Shared services within local government eg council to council should be capable of working and leaving in place the flexibility for authorities to implement changes (in a controlled rather than ad hoc way). Some commentators happily recall stories of the faliures of shared CRMs and call centres - self service websites could be added to the list. However, none of these are failures of concept, they are failure of execution. Mostly because local government went about them from a technology perspective; they were "IT Projects", senior managers and members didn't understand (or want to) so they let IT departments run them. It got councils the ticks in boxes they needed for BVPI157 and the so-called "priority outcomes". However, this was a recipe for failure simply because of the failure to listen to the needs of citizens before they embarked on implementing solutions for problems they didnt understand or may not even have existed. Local government needs to take a look at the reason it exists - to help meet the unmet needs of their citizens and businesses and improve the quality of life by improving the capacities of those unable to do so alone. Local government does not exist to run expensive HR, legal, payroll, cash collection, accounting and IT processes. Equally, it does not exist to spend vast amounts of officer time reporting to government or handling rafts of "inspections".
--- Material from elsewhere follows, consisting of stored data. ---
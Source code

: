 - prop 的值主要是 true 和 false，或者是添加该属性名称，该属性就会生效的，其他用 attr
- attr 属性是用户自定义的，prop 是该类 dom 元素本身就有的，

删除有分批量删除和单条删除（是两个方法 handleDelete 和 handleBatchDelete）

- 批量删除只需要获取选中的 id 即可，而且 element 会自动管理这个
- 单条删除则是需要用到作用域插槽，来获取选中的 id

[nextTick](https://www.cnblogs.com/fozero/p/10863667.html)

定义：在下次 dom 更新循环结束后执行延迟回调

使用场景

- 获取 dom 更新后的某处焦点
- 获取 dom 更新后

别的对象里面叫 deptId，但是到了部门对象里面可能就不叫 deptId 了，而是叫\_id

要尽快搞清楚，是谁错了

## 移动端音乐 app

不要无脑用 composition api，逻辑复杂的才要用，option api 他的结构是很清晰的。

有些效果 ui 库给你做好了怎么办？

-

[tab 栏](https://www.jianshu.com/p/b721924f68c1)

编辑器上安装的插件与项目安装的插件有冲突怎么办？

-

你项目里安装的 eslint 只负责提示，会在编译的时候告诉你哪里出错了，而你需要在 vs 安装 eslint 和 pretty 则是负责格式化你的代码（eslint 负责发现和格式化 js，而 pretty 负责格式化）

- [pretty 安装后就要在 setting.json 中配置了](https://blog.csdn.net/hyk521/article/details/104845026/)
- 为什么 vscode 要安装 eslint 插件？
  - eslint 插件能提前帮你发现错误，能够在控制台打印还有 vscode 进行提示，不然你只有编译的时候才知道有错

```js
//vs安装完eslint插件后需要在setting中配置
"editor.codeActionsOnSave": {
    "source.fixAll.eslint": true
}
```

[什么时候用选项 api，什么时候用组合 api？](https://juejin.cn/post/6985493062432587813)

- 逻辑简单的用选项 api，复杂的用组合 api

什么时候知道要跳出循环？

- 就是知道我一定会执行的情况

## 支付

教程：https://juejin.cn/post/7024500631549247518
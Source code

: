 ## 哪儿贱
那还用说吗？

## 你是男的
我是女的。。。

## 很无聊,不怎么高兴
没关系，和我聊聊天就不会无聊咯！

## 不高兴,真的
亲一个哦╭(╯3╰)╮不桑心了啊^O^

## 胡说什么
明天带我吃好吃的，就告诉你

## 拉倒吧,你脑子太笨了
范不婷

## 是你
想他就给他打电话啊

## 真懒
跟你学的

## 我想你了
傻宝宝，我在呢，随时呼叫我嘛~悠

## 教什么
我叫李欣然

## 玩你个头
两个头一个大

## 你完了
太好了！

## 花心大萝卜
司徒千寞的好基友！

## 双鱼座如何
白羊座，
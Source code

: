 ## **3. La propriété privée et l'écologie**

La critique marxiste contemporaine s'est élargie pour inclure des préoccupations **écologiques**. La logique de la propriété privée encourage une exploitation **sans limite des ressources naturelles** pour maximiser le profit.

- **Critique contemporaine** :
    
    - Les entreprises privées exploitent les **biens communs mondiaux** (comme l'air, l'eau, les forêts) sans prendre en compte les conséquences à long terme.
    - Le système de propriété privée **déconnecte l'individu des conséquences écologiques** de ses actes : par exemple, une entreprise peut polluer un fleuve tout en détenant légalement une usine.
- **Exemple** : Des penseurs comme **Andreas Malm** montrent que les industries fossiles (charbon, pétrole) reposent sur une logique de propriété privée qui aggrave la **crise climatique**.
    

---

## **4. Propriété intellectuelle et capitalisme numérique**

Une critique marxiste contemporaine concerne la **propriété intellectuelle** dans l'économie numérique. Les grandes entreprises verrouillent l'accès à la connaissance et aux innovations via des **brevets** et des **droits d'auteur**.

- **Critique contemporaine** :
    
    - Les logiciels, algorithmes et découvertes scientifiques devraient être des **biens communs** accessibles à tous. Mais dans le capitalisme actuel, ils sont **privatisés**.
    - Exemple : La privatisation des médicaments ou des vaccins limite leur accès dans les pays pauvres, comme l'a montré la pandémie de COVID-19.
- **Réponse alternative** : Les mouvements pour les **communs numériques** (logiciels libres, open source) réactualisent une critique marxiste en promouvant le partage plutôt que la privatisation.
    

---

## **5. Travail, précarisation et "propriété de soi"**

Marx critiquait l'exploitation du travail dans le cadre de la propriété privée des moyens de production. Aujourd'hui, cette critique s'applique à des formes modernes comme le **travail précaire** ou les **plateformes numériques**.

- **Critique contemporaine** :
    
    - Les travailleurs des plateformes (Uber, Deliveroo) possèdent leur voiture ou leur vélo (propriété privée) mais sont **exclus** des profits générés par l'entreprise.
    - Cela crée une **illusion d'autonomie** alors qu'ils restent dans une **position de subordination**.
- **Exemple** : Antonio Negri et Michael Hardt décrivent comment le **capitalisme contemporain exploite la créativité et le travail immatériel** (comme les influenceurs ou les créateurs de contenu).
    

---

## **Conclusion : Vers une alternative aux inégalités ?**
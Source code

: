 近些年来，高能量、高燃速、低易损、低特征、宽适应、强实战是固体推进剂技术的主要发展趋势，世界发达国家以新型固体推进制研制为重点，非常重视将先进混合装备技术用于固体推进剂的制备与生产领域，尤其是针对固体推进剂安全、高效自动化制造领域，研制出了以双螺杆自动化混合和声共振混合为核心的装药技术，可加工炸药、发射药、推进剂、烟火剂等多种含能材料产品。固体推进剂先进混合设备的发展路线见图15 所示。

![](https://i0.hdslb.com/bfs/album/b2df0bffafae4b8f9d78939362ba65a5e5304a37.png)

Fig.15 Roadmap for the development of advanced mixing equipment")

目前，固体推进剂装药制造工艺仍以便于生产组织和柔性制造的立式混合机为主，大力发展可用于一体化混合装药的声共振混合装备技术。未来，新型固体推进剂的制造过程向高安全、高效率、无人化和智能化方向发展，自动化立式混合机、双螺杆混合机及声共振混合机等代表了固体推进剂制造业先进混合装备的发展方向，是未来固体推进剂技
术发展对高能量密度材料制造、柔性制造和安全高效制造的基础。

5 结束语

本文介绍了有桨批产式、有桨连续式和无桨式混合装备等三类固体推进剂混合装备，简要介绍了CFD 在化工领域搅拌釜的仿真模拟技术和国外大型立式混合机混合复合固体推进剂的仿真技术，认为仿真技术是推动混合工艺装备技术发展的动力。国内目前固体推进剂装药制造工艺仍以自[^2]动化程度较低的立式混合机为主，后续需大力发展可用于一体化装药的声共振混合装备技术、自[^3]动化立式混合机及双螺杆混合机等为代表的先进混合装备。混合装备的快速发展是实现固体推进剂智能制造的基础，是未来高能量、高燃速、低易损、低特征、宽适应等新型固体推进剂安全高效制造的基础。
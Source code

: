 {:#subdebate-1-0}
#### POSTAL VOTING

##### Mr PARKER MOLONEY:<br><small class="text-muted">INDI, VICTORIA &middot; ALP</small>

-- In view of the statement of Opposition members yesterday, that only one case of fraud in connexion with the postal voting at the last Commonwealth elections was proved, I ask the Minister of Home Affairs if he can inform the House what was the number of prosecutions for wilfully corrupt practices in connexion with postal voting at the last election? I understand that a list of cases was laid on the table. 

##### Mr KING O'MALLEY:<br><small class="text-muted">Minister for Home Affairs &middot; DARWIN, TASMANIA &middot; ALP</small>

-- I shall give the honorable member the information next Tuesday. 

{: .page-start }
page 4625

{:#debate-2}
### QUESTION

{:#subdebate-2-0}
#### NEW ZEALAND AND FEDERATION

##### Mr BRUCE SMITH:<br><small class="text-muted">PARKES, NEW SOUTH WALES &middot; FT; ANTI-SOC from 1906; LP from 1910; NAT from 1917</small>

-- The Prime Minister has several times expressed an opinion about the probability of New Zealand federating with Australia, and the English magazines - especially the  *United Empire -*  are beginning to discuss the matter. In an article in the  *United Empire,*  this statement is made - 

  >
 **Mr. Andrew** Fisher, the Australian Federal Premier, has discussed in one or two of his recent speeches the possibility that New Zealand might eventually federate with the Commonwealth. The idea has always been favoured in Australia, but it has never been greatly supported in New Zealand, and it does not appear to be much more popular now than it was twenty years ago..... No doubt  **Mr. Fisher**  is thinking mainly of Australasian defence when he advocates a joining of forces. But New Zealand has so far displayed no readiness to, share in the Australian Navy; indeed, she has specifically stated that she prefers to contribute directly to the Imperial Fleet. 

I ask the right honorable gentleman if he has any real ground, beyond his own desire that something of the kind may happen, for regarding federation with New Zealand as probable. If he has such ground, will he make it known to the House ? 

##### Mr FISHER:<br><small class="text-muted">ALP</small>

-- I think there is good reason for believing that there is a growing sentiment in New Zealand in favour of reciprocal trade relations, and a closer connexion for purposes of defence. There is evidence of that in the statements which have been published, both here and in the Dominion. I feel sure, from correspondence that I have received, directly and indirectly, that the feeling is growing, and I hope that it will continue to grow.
If councils actually focused on what matters and listened to the aspirations of their citizens, helped meet the needs of citizens who cant help themselves and went about improving quality of life for all of us, then they would have alot more friends AND be a lot more effficient and effective. The seeds of success are out there - councils like Chorley, Tameside, Lancashire and others following their lead. Pooling resources, increasing buying power, scaling down on the count of IT systems and reducing the vast amount of non-value adding and duplicated activity in the back office really should be a no-brainer; no new laws required!